El origen pagano de algunas costumbres y la ubicación de cada fiesta dentro del año no es el problema. Lo realmente crucial es que la tradición cristiana ha sido capaz de encontrarse con esos datos culturales, releerlos y dotarlos de nuevos significados a la luz de su fe.
Por lo tanto, la pregunta no es si los cristianos debemos abstenernos de ésta u otras celebraciones, o de sus tradiciones complementarias, sino más bien, si somos capaces de darles un sentido más profundo y de aprovechar estas oportunidades para divertirnos y al mismo tiempo enriquecernos espiritualmente.
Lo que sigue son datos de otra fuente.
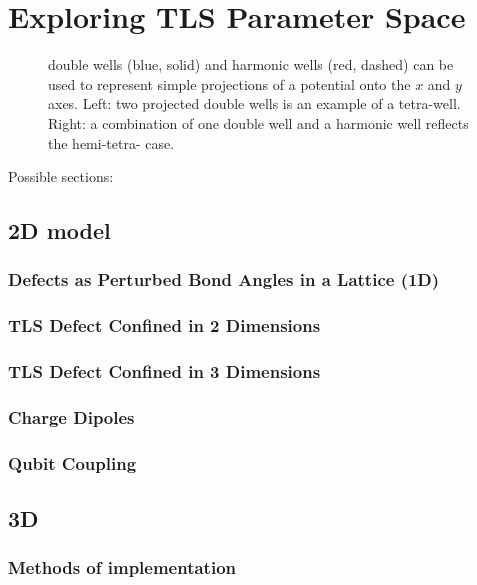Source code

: \versoimage
\chapter{Exploring TLS Parameter Space}\label{ch:implementation}

\begin{figure}[htp]
\centering
\resizebox{0.8\columnwidth}{!}{}
\caption[Potential Projections]{\label{fig:mexhatproj} double wells (blue, solid) and harmonic wells (red, dashed) can be used to represent simple projections of a  potential onto the $x$ and $y$ axes. Left: two projected double wells is an example of a tetra-well. Right: a combination of one double well and a harmonic well reflects the hemi-tetra- case.}
\end{figure}

Possible sections:

\section{2D model}\label{sec:2d}
\subsection{Defects as Perturbed Bond Angles in a Lattice (1D)}
\subsection{TLS Defect Confined in 2 Dimensions}
\subsection{TLS Defect Confined in 3 Dimensions}
\subsection{Charge Dipoles}
\subsection{Qubit Coupling}
\section{3D}
\subsection{Methods of implementation}
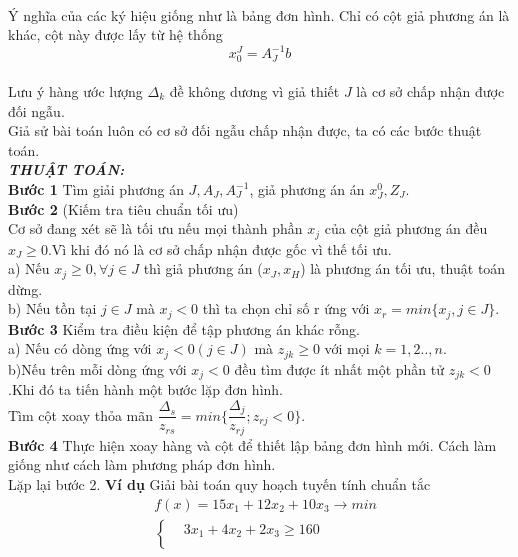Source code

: \documentclass[12pt,a4paper]{report}
\begin{document}
\begin{itemize}
\begin{tabular}{|c|c|c|c|c|c|c|c|c|}
    \end{tabular}\\
    Ý nghĩa của các ký hiệu giống như là bảng đơn hình. Chỉ có cột giả phương án là khác, cột này được lấy từ hệ thống \\
    $$x_0^J=A_J^{-1}b$$\\
    Lưu ý hàng ước lượng $\Delta_k$ đề không dương vì giả thiết $J$ là cơ sở chấp nhận được đối ngẫu.\\ 
    Giả sử bài toán luôn có cơ sở đối ngẫu chấp nhận được, ta có các bước thuật toán.\\
    \textbf{\textit{THUẬT TOÁN:}}\\
    \textbf{Bước 1} Tìm giải phương án $J,A_J, A_J^{-1}$, giả phương án án $x_J^0,Z_J.$\\
    \textbf{Bước 2} (Kiếm tra tiêu chuẩn tối ưu)\\
    Cơ sở đang xét sẽ là tối ưu nếu mọi thành phần $x_j$ của cột giả phương án đều $x_J \ge 0$.Vì khi đó nó là cơ sở chấp nhận được gốc vì thế tối ưu.\\
    a) Nếu $x_j\ge 0, \forall j \in J$ thì giả phương án ($x_J,x_H$) là phương án tối ưu, thuật toán dừng.\\
    b) Nếu tồn tại $j \in J$ mà $x_j <0 $ thì ta chọn chỉ số r ứng với \textbf{$x_r=min \{x_j, j \in J\}$}.\\ 
    \textbf{Bước 3} Kiểm tra điều kiện để tập phương án khác rỗng.\\
    a) Nếu có dòng ứng với $x_j <0 (j \in J)$ mà $z_{jk}\ge 0 $ với mọi $k=1,2..,n$.\\
    b)Nếu trên mỗi dòng ứng với $x_j <0$ đều tìm được ít nhất một phần tử $z_{jk} <0$.Khi đó ta tiến hành một bước lặp đơn hình.\\
    Tìm cột xoay thỏa mãn $\dfrac{\Delta_s}{z_{rs}}=min \{\dfrac{\Delta_j}{z_{rj}}; z_{rj} <0\}$.\\
    \textbf{Bước 4} Thực hiện xoay hàng và cột để thiết lập bảng đơn hình mới. Cách làm giống như cách làm phương pháp đơn hình.\\
    Lặp lại bước 2.
    \textbf{Ví dụ }
         Giải bài toán quy hoạch tuyến tính chuẩn tắc\\
    \begin{equation*}
        \begin{split}
            &f(x)=15x_1+12x_2+10x_3 \longrightarrow min\\
            & \left\{\begin{split}
                &3x_1+4x_2+2x_3 \ge 160\\

\end{split}
\end{split}
\end{equation*}
\end{itemize}
\end{document}
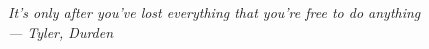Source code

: \thispagestyle{empty}
\mbox{}
\begin{flushright}

{\selectfont
  \vspace{6cm}
  \it{
    It's only after you've lost everything that you're free to do anything
  }
  \\
  --- \textup{Tyler}, \textit{Durden}
}
\end{flushright}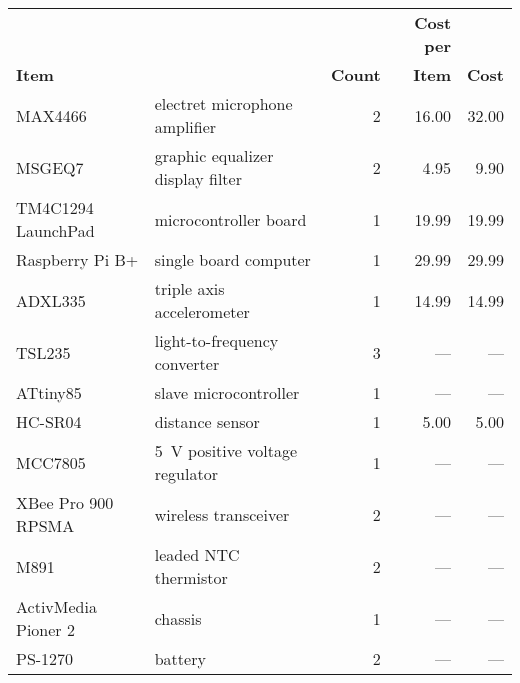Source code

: {\footnotesize
\begin{tabular}{llrrr}
                                                            &&                  & \textbf{Cost per}     &                       \\
    \multicolumn{2}{l}{\textbf{Item}}			& \textbf{Count}    & \textbf{Item}         & \textbf{Cost}         \\ \hline
    MAX4466 & electret microphone amplifier                 & 2                 & 16.00                 & 32.00                 \\
    MSGEQ7 & graphic equalizer display filter               & 2                 & 4.95                  & 9.90                  \\
    TM4C1294 LaunchPad & microcontroller board              & 1                 & 19.99                 & 19.99                 \\
    Raspberry Pi B+ & single board computer                 & 1                 & 29.99                 & 29.99                 \\
    ADXL335 & triple axis accelerometer                     & 1                 & 14.99                 & 14.99                 \\
    TSL235 & light-to-frequency converter                   & 3                 & ---                   & ---                   \\
    ATtiny85 & slave microcontroller                        & 1                 & ---                   & ---                   \\
    HC-SR04 & distance sensor                               & 1                 & 5.00                  & 5.00                  \\
    MCC7805 & \SI{5}{\volt} positive voltage regulator      & 1                 & ---                   & ---                   \\
    XBee Pro 900 RPSMA & wireless transceiver               & 2                 & ---                   & ---                   \\
    M891 & leaded NTC thermistor                            & 2                 & ---                   & ---                   \\
    ActivMedia Pioner 2 & chassis                           & 1                 & ---                   & ---                   \\
    PS-1270 & battery                                       & 2                 & ---                   & ---                   \\

\end{tabular}}
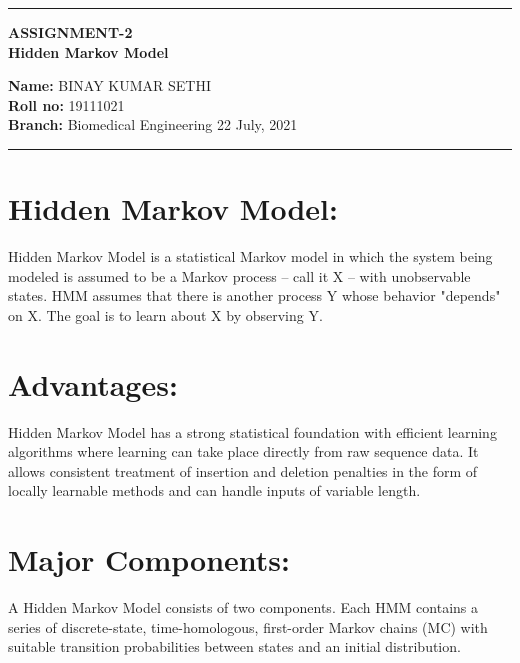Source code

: \documentclass[10pt,a4paper,twoside]{article}
\begin{document}
\begin{center}
\hrule

\vspace{.4cm}
{\bf {\Large ASSIGNMENT-2 }}\\
\vspace{.3cm}
{\bf {\huge Hidden Markov Model}}
\vspace{.3cm}
\end{center}
{\bf Name:}  BINAY KUMAR SETHI\\
{\bf Roll no:}  19111021 \\
{\bf Branch: }  Biomedical Engineering \hspace{\fill}  22 July, 2021 \\
\hrule

\vspace{.3cm}
\section{Hidden Markov Model:} 
Hidden Markov Model is a statistical Markov model in which the system being modeled is assumed to be a Markov process – call it X – with unobservable states. HMM assumes that there is another process Y whose behavior "depends" on X. The goal is to learn about X by observing Y. 

\section{Advantages:}
Hidden Markov Model has a strong statistical foundation with efficient learning algorithms where learning can take place directly from raw sequence data. It allows consistent treatment of insertion and deletion penalties in the form of locally learnable methods and can handle inputs of variable length. 

\section{Major Components:}
A Hidden Markov Model consists of two components. Each HMM contains a series of discrete-state, time-homologous, first-order Markov chains (MC) with suitable transition probabilities between states and an initial distribution.
\end{document}
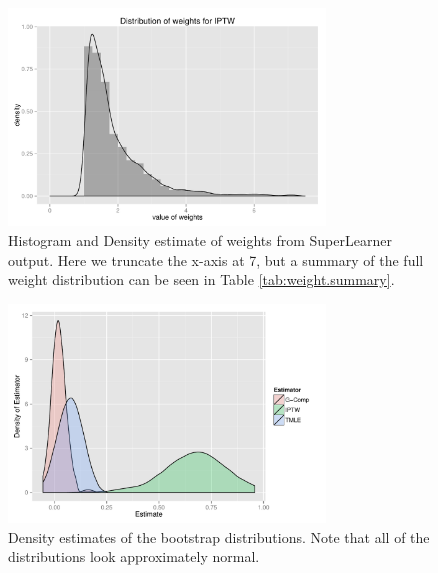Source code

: \documentclass{article}
\begin{document}
\begin{figure}
\centering
\includegraphics[width=0.75\textwidth]{figures/density-plot_ghat.pdf}
\caption{Histogram and Density estimate of weights from SuperLearner output. Here we truncate the x-axis at 7, but a summary of the full weight distribution can be seen in Table \ref{tab:weight.summary}.}
\label{fig:weight.dist}
\end{figure}

\begin{figure}
\centering
\includegraphics[width=0.75\textwidth]{figures/naiveBootstrapDensities.pdf}
\caption{Density estimates of the bootstrap distributions. Note that all of the distributions look approximately normal.}
\label{fig:boot.distr}
\end{figure}
\end{document}
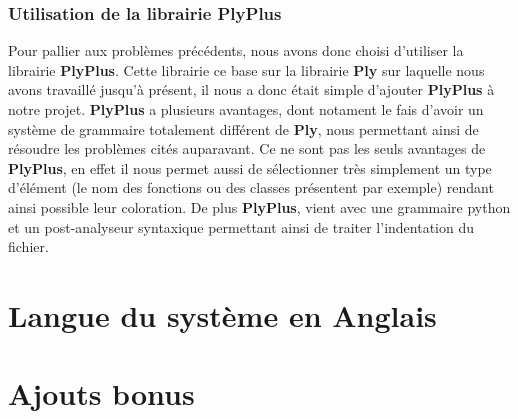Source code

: \documentclass[a4paper,12pt]{article}
\begin{document}
		\subsubsection{Utilisation de la librairie PlyPlus}

			Pour pallier aux problèmes précédents, nous avons donc choisi d'utiliser la librairie \textbf{PlyPlus}. Cette librairie ce base sur la librairie \textbf{Ply} sur laquelle nous avons travaillé jusqu'à présent, il nous a donc était simple d'ajouter \textbf{PlyPlus} à notre projet. \textbf{PlyPlus} a plusieurs avantages, dont notament le fais d'avoir un système de grammaire totalement différent de \textbf{Ply}, nous permettant ainsi de résoudre les problèmes cités auparavant. Ce ne sont pas les seuls avantages de \textbf{PlyPlus}, en effet il nous permet aussi de sélectionner très simplement un type d'élément (le nom des fonctions ou des classes présentent par exemple) rendant ainsi possible leur coloration. De plus \textbf{PlyPlus}, vient avec une grammaire python et un post-analyseur syntaxique permettant ainsi de traiter l'indentation du fichier. 

	
\section{Langue du système en Anglais}

\section{Ajouts bonus}

	
\end{document}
Por todas esas razones, sostengo que la celebración del Halloween no hace a nadie menos mexicano ni tampoco menos cristiano; y que además de ser muy divertida, es una fiesta que sí tiene contenidos culturales y espirituales importantes por descubrir y, por lo tanto, una gran capacidad civilizadora.
En todo caso, ya las decisiones personales en esta materia dependen enteramente del gusto y de las preferencias de cada cual; por lo que nos sitúan en el campo de aquella famosa y sabia máxima atribuida a San Agustín: En lo necesario, unidad. En lo discutible, libertad. En todo, caridad.